The juvenile Issus - a plant-hopping insect found in gardens across Europe -- has hind-leg joints with curved cog-like strips of opposing 'teeth' on the upper portion of the rear legs that intermesh, rotating like mechanical gears to synchronise the animal's legs when it launches into a jump. These gears are lost as the animal ages and are thus rather like training gears.
The finding demonstrates that gear mechanisms previously thought to be solely human-made have an evolutionary precedent. Scientists say this is the "first observation of mechanical gearing in a biological structure."
The gears in the Issus hind-leg bear remarkable engineering resemblance to those found on every bicycle and inside every car gear-box.

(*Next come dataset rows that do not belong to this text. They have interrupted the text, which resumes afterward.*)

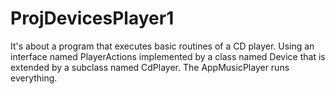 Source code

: # ProjDevicesPlayer1

It's about a program that executes basic routines of a CD player.
Using an interface named PlayerActions implemented by a class named Device that is extended by a subclass named CdPlayer.
The AppMusicPlayer runs everything. 
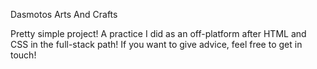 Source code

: Dasmotos Arts And Crafts

Pretty simple project! A practice I did as an off-platform after HTML and CSS in the full-stack path! If you want to give advice, feel free to get in touch!
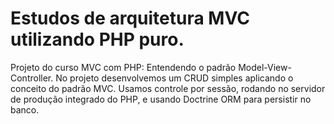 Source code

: # Estudos de arquitetura MVC utilizando PHP puro.

Projeto do curso MVC com PHP: Entendendo o padrão Model-View-Controller. No projeto desenvolvemos um CRUD simples aplicando o conceito do padrão MVC. Usamos controle por sessão, rodando no servidor de produção integrado do PHP, e usando Doctrine ORM para persistir no banco.
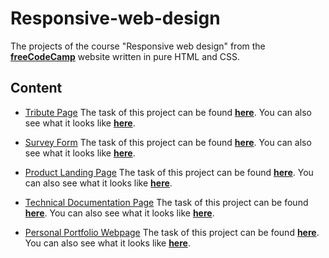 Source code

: # Responsive-web-design 

The projects of the course "Responsive web design" from the [**freeCodeCamp**](https://learn.freecodecamp.org/) website written in pure HTML and CSS.

## Content 

* [Tribute Page](https://github.com/DaveFres/Responsive-web-design/tree/master/Tribute_Page) The task of this project can be found [**here**](https://learn.freecodecamp.org/responsive-web-design/responsive-web-design-projects/build-a-tribute-page). You can also see what it looks like [**here**](https://codepen.io/davefres/full/xQLzVo/).

* [Survey Form](https://github.com/DaveFres/Responsive-web-design/tree/master/Survey_Form) The task of this project can be found [**here**](https://learn.freecodecamp.org/responsive-web-design/responsive-web-design-projects/build-a-survey-form). You can also see what it looks like [**here**](https://codepen.io/davefres/full/LXzEyJ/).

* [Product Landing Page](https://github.com/DaveFres/Responsive-web-design/tree/master/Landing_Page) The task of this project can be found [**here**](https://learn.freecodecamp.org/responsive-web-design/responsive-web-design-projects/build-a-product-landing-page). You can also see what it looks like [**here**](https://codepen.io/davefres/full/ZmqyyY/).

* [Technical Documentation Page](https://github.com/DaveFres/Responsive-web-design/tree/master/Tech_Documentation_Page) The task of this project can be found [**here**](https://learn.freecodecamp.org/responsive-web-design/responsive-web-design-projects/build-a-technical-documentation-page). You can also see what it looks like [**here**](https://codepen.io/davefres/full/NEzdzr/).

* [Personal Portfolio Webpage](https://github.com/DaveFres/Responsive-web-design/tree/master/Portfolio_Webpage) The task of this project can be found [**here**](https://learn.freecodecamp.org/responsive-web-design/responsive-web-design-projects/build-a-personal-portfolio-webpage). You can also see what it looks like [**here**](https://codepen.io/davefres/full/RqyJZJ/).




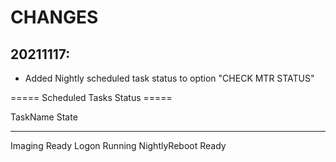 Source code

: # CHANGES

## 20211117:
- Added Nightly scheduled task status to option "CHECK MTR STATUS"

===== Scheduled Tasks Status =====

TaskName        State
--------        -----
Imaging         Ready
Logon         Running
NightlyReboot   Ready

##
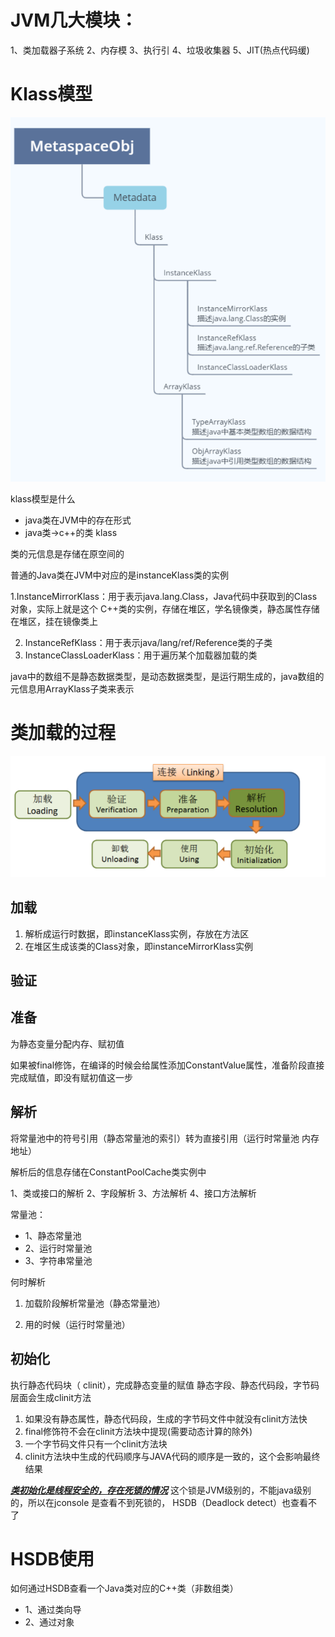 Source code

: # JVM⼏⼤模块：
1、类加载器⼦系统
2、内存模
3、执⾏引
4、垃圾收集器
5、JIT(热点代码缓)

# Klass模型

![klass模型.png](doc/klass模型.png)

klass模型是什么
* java类在JVM中的存在形式
* java类->c++的类 klass



类的元信息是存储在原空间的

普通的Java类在JVM中对应的是instanceKlass类的实例

   1.InstanceMirrorKlass：⽤于表示java.lang.Class，Java代码中获取到的Class对象，实际上就是这个
      C++类的实例，存储在堆区，学名镜像类，静态属性存储在堆区，挂在镜像类上

2. InstanceRefKlass：⽤于表示java/lang/ref/Reference类的⼦类
3. InstanceClassLoaderKlass：⽤于遍历某个加载器加载的类

java中的数组不是静态数据类型，是动态数据类型，是运行期生成的，java数组的元信息用ArrayKlass子类来表示



# 类加载的过程

![类的生命周期.png](doc/类的生命周期.png)



## 加载

1. 解析成运⾏时数据，即instanceKlass实例，存放在⽅法区
2. 在堆区⽣成该类的Class对象，即instanceMirrorKlass实例

## 验证



## 准备

为静态变量分配内存、赋初值

如果被final修饰，在编译的时候会给属性添加ConstantValue属性，准备阶段直接完成赋值，即没有赋初值这⼀步


## 解析

将常量池中的符号引⽤（静态常量池的索引）转为直接引⽤（运行时常量池 内存地址）

解析后的信息存储在ConstantPoolCache类实例中

1、类或接⼝的解析
2、字段解析
3、⽅法解析
4、接⼝⽅法解析


常量池：
* 1、静态常量池
* 2、运⾏时常量池
* 3、字符串常量池

何时解析

1. 加载阶段解析常量池（静态常量池）

2. 用的时候（运行时常量池）

   


## 初始化

执⾏静态代码块（ clinit），完成静态变量的赋值
静态字段、静态代码段，字节码层⾯会⽣成clinit⽅法

1. 如果没有静态属性，静态代码段，生成的字节码文件中就没有clinit方法快
2. final修饰符不会在clinit方法块中提现(需要动态计算的除外)
3. 一个字节码文件只有一个clinit方法块
4. clinit方法块中生成的代码顺序与JAVA代码的顺序是一致的，这个会影响最终结果

***<u>类初始化是线程安全的，存在死锁的情况</u>***
这个锁是JVM级别的，不能java级别的，所以在jconsole 是查看不到死锁的， HSDB（Deadlock detect）也查看不了



# HSDB使用

如何通过HSDB查看⼀个Java类对应的C++类（⾮数组类）
* 1、通过类向导
* 2、通过对象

Each gear tooth has a rounded corner at the point it connects to the gear strip; a feature identical to human-made gears such as bike gears -- essentially a shock-absorbing mechanism to stop teeth from shearing off.
The gear teeth on the opposing hind-legs lock together like those in a car gear-box, ensuring almost complete synchronicity in leg movement -- the legs always move within 30 'microseconds' of each other, with one microsecond equal to a millionth of a second.
Through a combination of anatomical analysis and high-speed video capture of normal Issus movements, scientists from the University of Cambridge have been able to reveal these functioning natural gears for the first time. The findings are reported in the latest issue of the journal Science.